> _EXERCISE_:
Please write every entry out again, exactly as it reads below.

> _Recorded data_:

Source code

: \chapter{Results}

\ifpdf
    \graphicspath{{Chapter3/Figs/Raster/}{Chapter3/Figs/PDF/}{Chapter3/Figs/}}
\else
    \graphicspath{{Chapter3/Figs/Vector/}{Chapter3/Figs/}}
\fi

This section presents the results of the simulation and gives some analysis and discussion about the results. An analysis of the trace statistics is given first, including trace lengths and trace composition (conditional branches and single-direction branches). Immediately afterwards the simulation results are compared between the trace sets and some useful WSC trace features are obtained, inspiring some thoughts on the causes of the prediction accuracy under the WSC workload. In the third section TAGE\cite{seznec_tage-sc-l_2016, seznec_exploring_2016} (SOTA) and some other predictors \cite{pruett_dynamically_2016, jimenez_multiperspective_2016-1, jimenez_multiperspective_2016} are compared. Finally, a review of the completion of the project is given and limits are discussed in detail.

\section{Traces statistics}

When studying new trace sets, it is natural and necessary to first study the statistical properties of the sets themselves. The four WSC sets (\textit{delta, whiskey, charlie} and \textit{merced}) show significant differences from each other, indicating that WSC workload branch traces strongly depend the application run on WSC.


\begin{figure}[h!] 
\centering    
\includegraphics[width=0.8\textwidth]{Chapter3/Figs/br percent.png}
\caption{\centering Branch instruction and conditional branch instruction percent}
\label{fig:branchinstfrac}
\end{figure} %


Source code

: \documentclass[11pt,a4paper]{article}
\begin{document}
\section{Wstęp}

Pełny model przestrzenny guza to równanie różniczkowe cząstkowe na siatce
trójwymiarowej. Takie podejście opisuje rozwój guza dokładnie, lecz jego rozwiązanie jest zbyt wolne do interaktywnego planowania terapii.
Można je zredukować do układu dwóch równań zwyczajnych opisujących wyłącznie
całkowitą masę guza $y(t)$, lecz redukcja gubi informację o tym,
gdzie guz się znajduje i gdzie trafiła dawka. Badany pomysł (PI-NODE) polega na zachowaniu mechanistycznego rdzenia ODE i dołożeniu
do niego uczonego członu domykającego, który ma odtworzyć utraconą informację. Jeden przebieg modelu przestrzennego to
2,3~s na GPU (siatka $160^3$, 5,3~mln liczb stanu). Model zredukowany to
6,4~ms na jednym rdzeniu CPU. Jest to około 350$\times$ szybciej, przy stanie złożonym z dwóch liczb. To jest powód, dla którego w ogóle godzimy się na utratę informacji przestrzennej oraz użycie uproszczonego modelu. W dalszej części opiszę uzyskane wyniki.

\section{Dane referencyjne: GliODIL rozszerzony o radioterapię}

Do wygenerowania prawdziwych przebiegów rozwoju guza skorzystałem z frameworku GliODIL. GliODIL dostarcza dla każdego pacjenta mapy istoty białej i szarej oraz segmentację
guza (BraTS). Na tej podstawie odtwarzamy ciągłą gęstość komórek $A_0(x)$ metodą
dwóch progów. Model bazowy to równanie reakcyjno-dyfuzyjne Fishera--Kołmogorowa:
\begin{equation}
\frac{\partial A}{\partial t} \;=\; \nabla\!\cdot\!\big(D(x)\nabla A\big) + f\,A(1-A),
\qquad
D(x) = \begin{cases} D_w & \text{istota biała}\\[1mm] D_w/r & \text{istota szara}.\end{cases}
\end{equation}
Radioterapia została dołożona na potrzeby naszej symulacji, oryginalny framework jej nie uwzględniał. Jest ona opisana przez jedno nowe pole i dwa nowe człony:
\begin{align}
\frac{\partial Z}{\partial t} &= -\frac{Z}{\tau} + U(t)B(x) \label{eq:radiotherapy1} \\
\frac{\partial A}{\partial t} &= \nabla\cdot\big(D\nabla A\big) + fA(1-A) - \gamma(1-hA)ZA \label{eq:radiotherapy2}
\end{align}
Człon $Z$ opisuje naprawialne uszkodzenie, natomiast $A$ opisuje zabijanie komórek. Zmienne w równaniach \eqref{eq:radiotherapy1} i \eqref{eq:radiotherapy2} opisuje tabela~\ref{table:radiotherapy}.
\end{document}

> _TASK ANSWER_:
Source code

: \chapter{Results}

\ifpdf
    \graphicspath{{Chapter3/Figs/Raster/}{Chapter3/Figs/PDF/}{Chapter3/Figs/}}
\else
    \graphicspath{{Chapter3/Figs/Vector/}{Chapter3/Figs/}}
\fi

This section presents the results of the simulation and gives some analysis and discussion about the results. An analysis of the trace statistics is given first, including trace lengths and trace composition (conditional branches and single-direction branches). Immediately afterwards the simulation results are compared between the trace sets and some useful WSC trace features are obtained, inspiring some thoughts on the causes of the prediction accuracy under the WSC workload. In the third section TAGE\cite{seznec_tage-sc-l_2016, seznec_exploring_2016} (SOTA) and some other predictors \cite{pruett_dynamically_2016, jimenez_multiperspective_2016-1, jimenez_multiperspective_2016} are compared. Finally, a review of the completion of the project is given and limits are discussed in detail.

\section{Traces statistics}

When studying new trace sets, it is natural and necessary to first study the statistical properties of the sets themselves. The four WSC sets (\textit{delta, whiskey, charlie} and \textit{merced}) show significant differences from each other, indicating that WSC workload branch traces strongly depend the application run on WSC.


\begin{figure}[h!] 
\centering    
\includegraphics[width=0.8\textwidth]{Chapter3/Figs/br percent.png}
\caption{\centering Branch instruction and conditional branch instruction percent}
\label{fig:branchinstfrac}
\end{figure} %


Source code

: \documentclass[11pt,a4paper]{article}
\begin{document}
\section{Wstęp}

Pełny model przestrzenny guza to równanie różniczkowe cząstkowe na siatce
trójwymiarowej. Takie podejście opisuje rozwój guza dokładnie, lecz jego rozwiązanie jest zbyt wolne do interaktywnego planowania terapii.
Można je zredukować do układu dwóch równań zwyczajnych opisujących wyłącznie
całkowitą masę guza $y(t)$, lecz redukcja gubi informację o tym,
gdzie guz się znajduje i gdzie trafiła dawka. Badany pomysł (PI-NODE) polega na zachowaniu mechanistycznego rdzenia ODE i dołożeniu
do niego uczonego członu domykającego, który ma odtworzyć utraconą informację. Jeden przebieg modelu przestrzennego to
2,3~s na GPU (siatka $160^3$, 5,3~mln liczb stanu). Model zredukowany to
6,4~ms na jednym rdzeniu CPU. Jest to około 350$\times$ szybciej, przy stanie złożonym z dwóch liczb. To jest powód, dla którego w ogóle godzimy się na utratę informacji przestrzennej oraz użycie uproszczonego modelu. W dalszej części opiszę uzyskane wyniki.

\section{Dane referencyjne: GliODIL rozszerzony o radioterapię}

Do wygenerowania prawdziwych przebiegów rozwoju guza skorzystałem z frameworku GliODIL. GliODIL dostarcza dla każdego pacjenta mapy istoty białej i szarej oraz segmentację
guza (BraTS). Na tej podstawie odtwarzamy ciągłą gęstość komórek $A_0(x)$ metodą
dwóch progów. Model bazowy to równanie reakcyjno-dyfuzyjne Fishera--Kołmogorowa:
\begin{equation}
\frac{\partial A}{\partial t} \;=\; \nabla\!\cdot\!\big(D(x)\nabla A\big) + f\,A(1-A),
\qquad
D(x) = \begin{cases} D_w & \text{istota biała}\\[1mm] D_w/r & \text{istota szara}.\end{cases}
\end{equation}
Radioterapia została dołożona na potrzeby naszej symulacji, oryginalny framework jej nie uwzględniał. Jest ona opisana przez jedno nowe pole i dwa nowe człony:
\begin{align}
\frac{\partial Z}{\partial t} &= -\frac{Z}{\tau} + U(t)B(x) \label{eq:radiotherapy1} \\
\frac{\partial A}{\partial t} &= \nabla\cdot\big(D\nabla A\big) + fA(1-A) - \gamma(1-hA)ZA \label{eq:radiotherapy2}
\end{align}
Człon $Z$ opisuje naprawialne uszkodzenie, natomiast $A$ opisuje zabijanie komórek. Zmienne w równaniach \eqref{eq:radiotherapy1} i \eqref{eq:radiotherapy2} opisuje tabela~\ref{table:radiotherapy}.
\end{document}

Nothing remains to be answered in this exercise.